I checked my recent Nginx errors with tail /opt/nginx/logs/error.log -n 20000
, and I found this:
App 8973 stderr: sh: error while loading shared libraries: libc.so.6: failed to map segment from shared object: Cannot allocate memory
terminate called after throwing an instance of 'Passenger::SystemException'
what(): Cannot fork a new process: Cannot allocate memory (errno=12)
ERROR: cannot fork a process for executing 'tee'
[ pid=2095, timestamp=1443343763 ] Process aborted! signo=SIGABRT(6), reason=SI_TKILL, signal sent by PID 2095 with UID 0, si_addr=0x82f, randomSeed=1443035040
[ pid=2095 ] Could not create crash log file, so dumping to stderr only.
[ pid=2095 ] Could fork a child process for dumping diagnostics: fork() failed with errno=12
[ 2015-09-27 08:49:23.7784 2092/7f59515f9700 age/Wat/AgentWatcher.cpp:96 ]: Passenger core (pid=2095) crashed with signal SIGABRT, restarting it...
[ 2015-09-27 08:49:23.7855 2092/7f595163c7c0 age/Wat/WatchdogMain.cpp:323 ]: Error in Passenger core watcher:
Cannot fork a new process: Cannot allocate memory (errno=12)
(empty)
Digging a little deeper into the error log, I found that there was an error when trying to send an exception notification email from another Ruby on Rails application of mine, BarStack:
App 2139 stdout: An error occurred when sending a notification using 'email' notifier. Net::ReadTimeout: Net::ReadTimeout
App 2139 stdout: /usr/local/lib/ruby/2.2.0/net/protocol.rb:158:in `rescue in rbuf_fill'
Suspicious of my error handling code, I made a dummy view and and controller and raised an error inside the dummy controller. Sure enough, when I hit that page the server crashed and started sending out 502 Bad Gateway errors again.

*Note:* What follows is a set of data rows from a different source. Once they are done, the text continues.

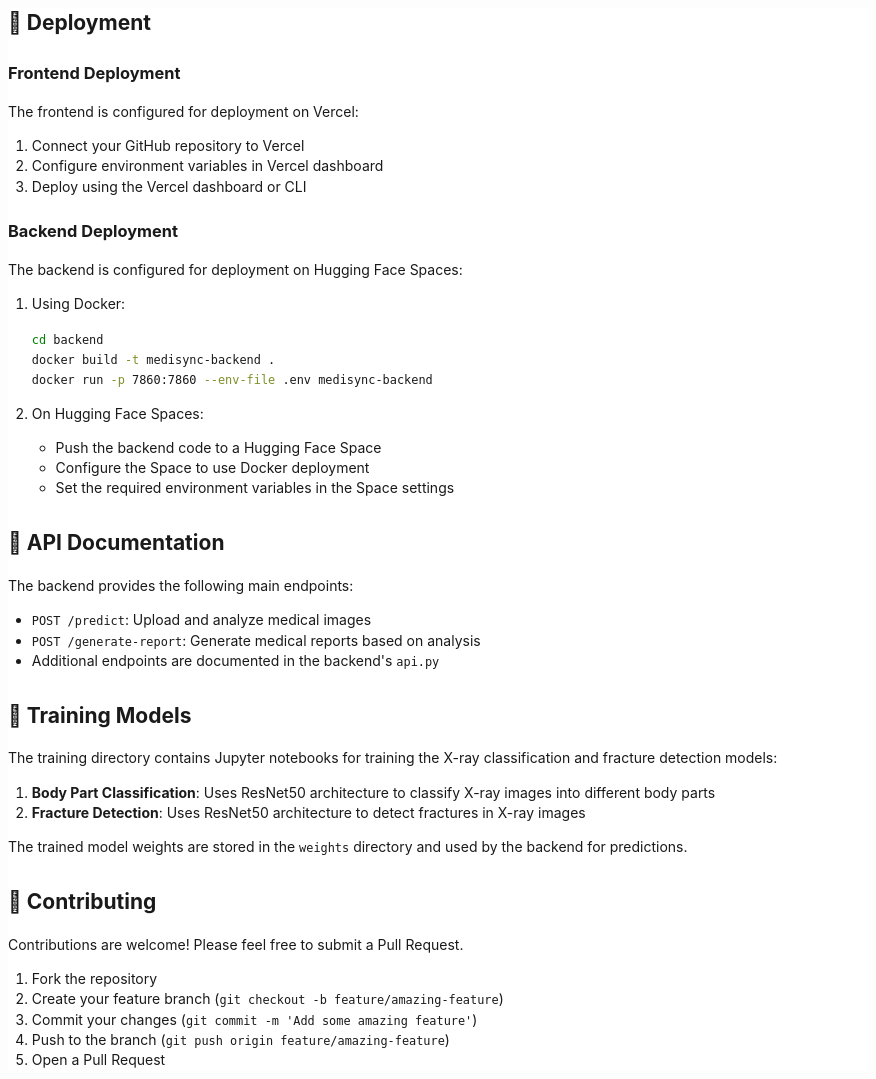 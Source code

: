 ## 🚢 Deployment

### Frontend Deployment

The frontend is configured for deployment on Vercel:

1. Connect your GitHub repository to Vercel
2. Configure environment variables in Vercel dashboard
3. Deploy using the Vercel dashboard or CLI

### Backend Deployment

The backend is configured for deployment on Hugging Face Spaces:

1. Using Docker:

   ```bash
   cd backend
   docker build -t medisync-backend .
   docker run -p 7860:7860 --env-file .env medisync-backend
   ```

2. On Hugging Face Spaces:
   - Push the backend code to a Hugging Face Space
   - Configure the Space to use Docker deployment
   - Set the required environment variables in the Space settings

## 📄 API Documentation

The backend provides the following main endpoints:

- `POST /predict`: Upload and analyze medical images
- `POST /generate-report`: Generate medical reports based on analysis
- Additional endpoints are documented in the backend's `api.py`

## 🧪 Training Models

The training directory contains Jupyter notebooks for training the X-ray classification and fracture detection models:

1. **Body Part Classification**: Uses ResNet50 architecture to classify X-ray images into different body parts
2. **Fracture Detection**: Uses ResNet50 architecture to detect fractures in X-ray images

The trained model weights are stored in the `weights` directory and used by the backend for predictions.

## 🤝 Contributing

Contributions are welcome! Please feel free to submit a Pull Request.

1. Fork the repository
2. Create your feature branch (`git checkout -b feature/amazing-feature`)
3. Commit your changes (`git commit -m 'Add some amazing feature'`)
4. Push to the branch (`git push origin feature/amazing-feature`)
5. Open a Pull Request
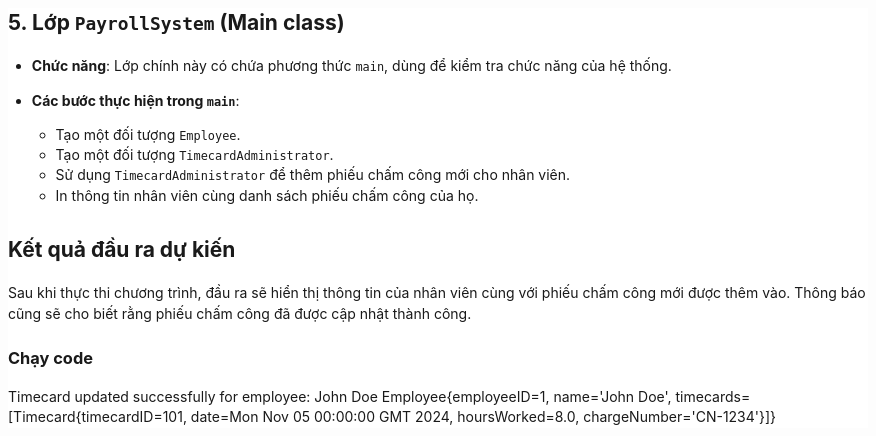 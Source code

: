 ## 5. Lớp `PayrollSystem` (Main class)

- **Chức năng**: Lớp chính này có chứa phương thức `main`, dùng để kiểm tra chức năng của hệ thống.
  
- **Các bước thực hiện trong `main`**:
  - Tạo một đối tượng `Employee`.
  - Tạo một đối tượng `TimecardAdministrator`.
  - Sử dụng `TimecardAdministrator` để thêm phiếu chấm công mới cho nhân viên.
  - In thông tin nhân viên cùng danh sách phiếu chấm công của họ.

## Kết quả đầu ra dự kiến

Sau khi thực thi chương trình, đầu ra sẽ hiển thị thông tin của nhân viên cùng với phiếu chấm công mới được thêm vào. Thông báo cũng sẽ cho biết rằng phiếu chấm công đã được cập nhật thành công.

### Chạy code
Timecard updated successfully for employee: John Doe Employee{employeeID=1, name='John Doe', timecards=[Timecard{timecardID=101, date=Mon Nov 05 00:00:00 GMT 2024, hoursWorked=8.0, chargeNumber='CN-1234'}]}


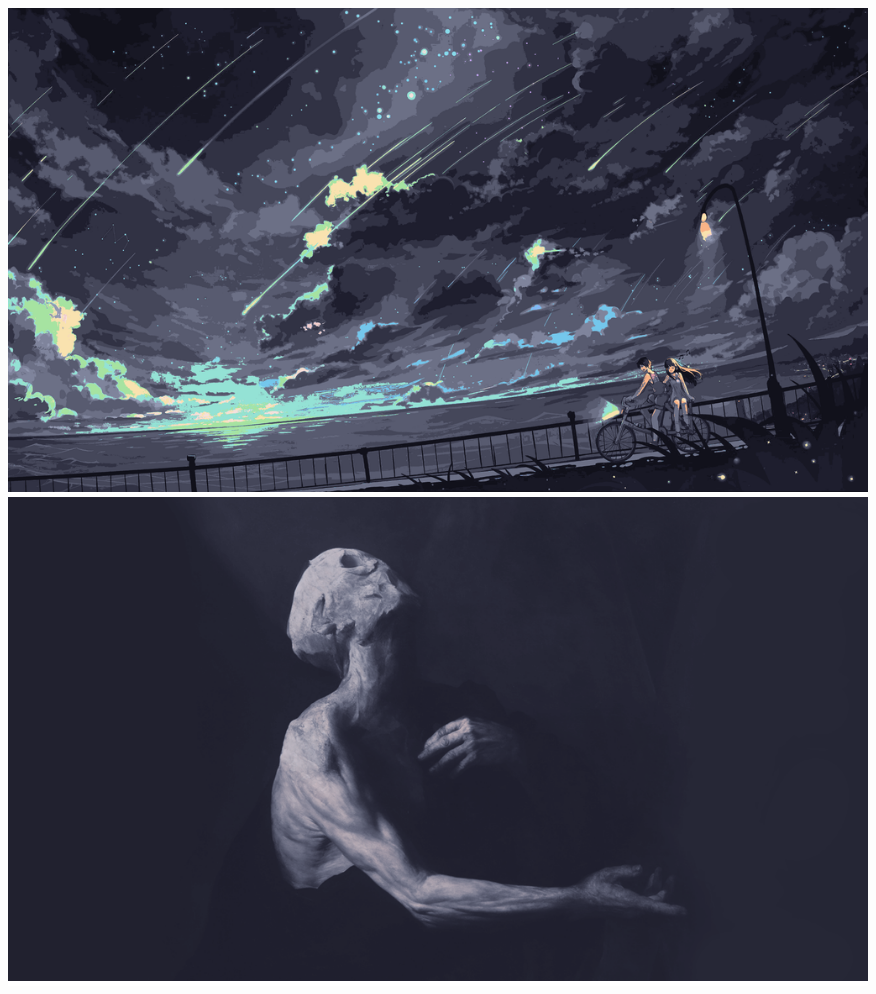   <img src="../pictures/result_3.png" alt="Result 3" role="listitem" />
  <img src="../pictures/rockman.png" alt="Rock-man" role="listitem" /> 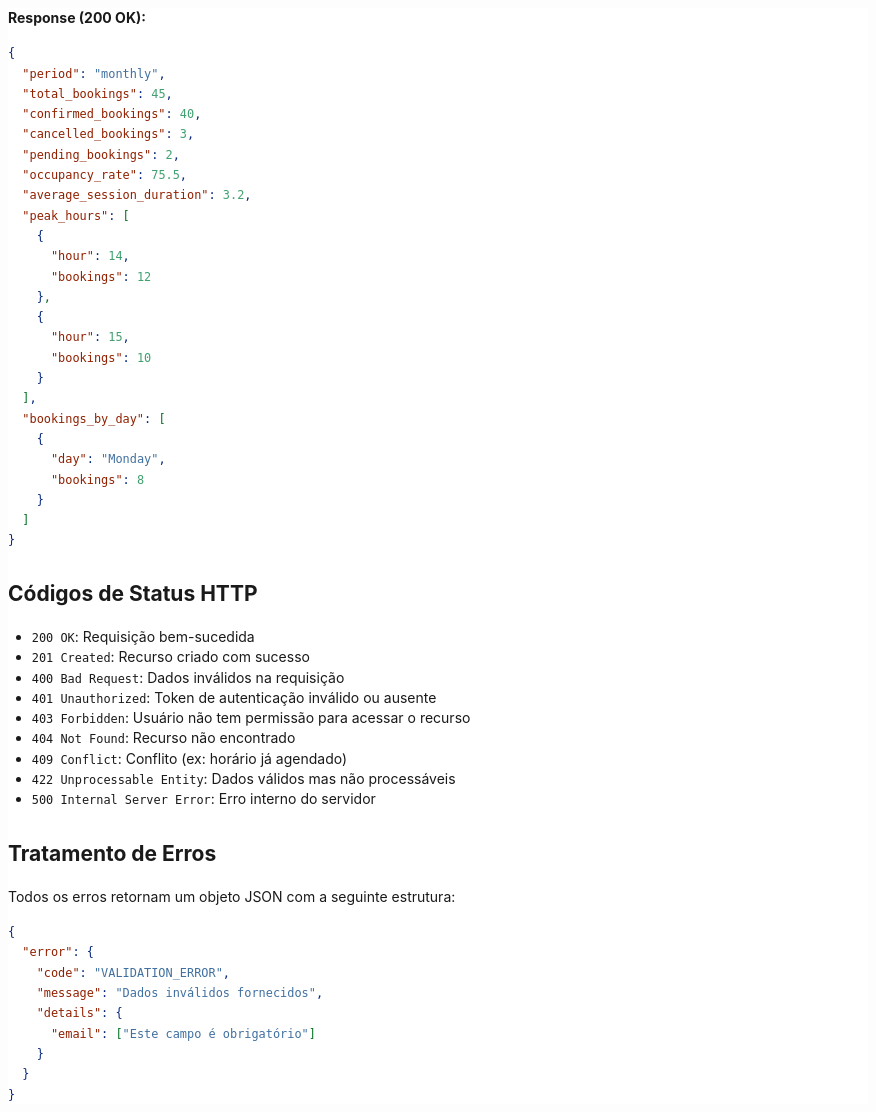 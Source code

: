 **Response (200 OK):**
```json
{
  "period": "monthly",
  "total_bookings": 45,
  "confirmed_bookings": 40,
  "cancelled_bookings": 3,
  "pending_bookings": 2,
  "occupancy_rate": 75.5,
  "average_session_duration": 3.2,
  "peak_hours": [
    {
      "hour": 14,
      "bookings": 12
    },
    {
      "hour": 15,
      "bookings": 10
    }
  ],
  "bookings_by_day": [
    {
      "day": "Monday",
      "bookings": 8
    }
  ]
}
```

## Códigos de Status HTTP

- `200 OK`: Requisição bem-sucedida
- `201 Created`: Recurso criado com sucesso
- `400 Bad Request`: Dados inválidos na requisição
- `401 Unauthorized`: Token de autenticação inválido ou ausente
- `403 Forbidden`: Usuário não tem permissão para acessar o recurso
- `404 Not Found`: Recurso não encontrado
- `409 Conflict`: Conflito (ex: horário já agendado)
- `422 Unprocessable Entity`: Dados válidos mas não processáveis
- `500 Internal Server Error`: Erro interno do servidor

## Tratamento de Erros

Todos os erros retornam um objeto JSON com a seguinte estrutura:

```json
{
  "error": {
    "code": "VALIDATION_ERROR",
    "message": "Dados inválidos fornecidos",
    "details": {
      "email": ["Este campo é obrigatório"]
    }
  }
}
```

I Googled the error above and found an issue on Github for the 'mail' gem. It was specifically for version 2.5.4 of the mail gem. I checked my Gemfile.lock, and yes, that was the exact version of the gem that I was using.
That version of mail is a dependency of actionmailer (as shown in my Gemfile.lock):
actionmailer (3.2.16)
actionpack (= 3.2.16)
mail (~> 2.5.4)
Here, I had a choice to make. I could either upgrade actionmailer, or I could use the fix in the Github issue I found. Since the jump from Rails 3.2 to 4.0 is a major version change, I decided to take the safe route and use the fix in the GitHub issue. I can always upgrade later, and the fix won't have any negative impacts.
I applied the fix, reset my server, hit my error page, and everything worked!
Yes, I know I should have better tests in place to prevent this sort of thing. Had this been a professional project that's certainly how I would do it. This is just a personal project of mine that I seldom work on, so I'm not really concerned with writing bullet-proof code for it.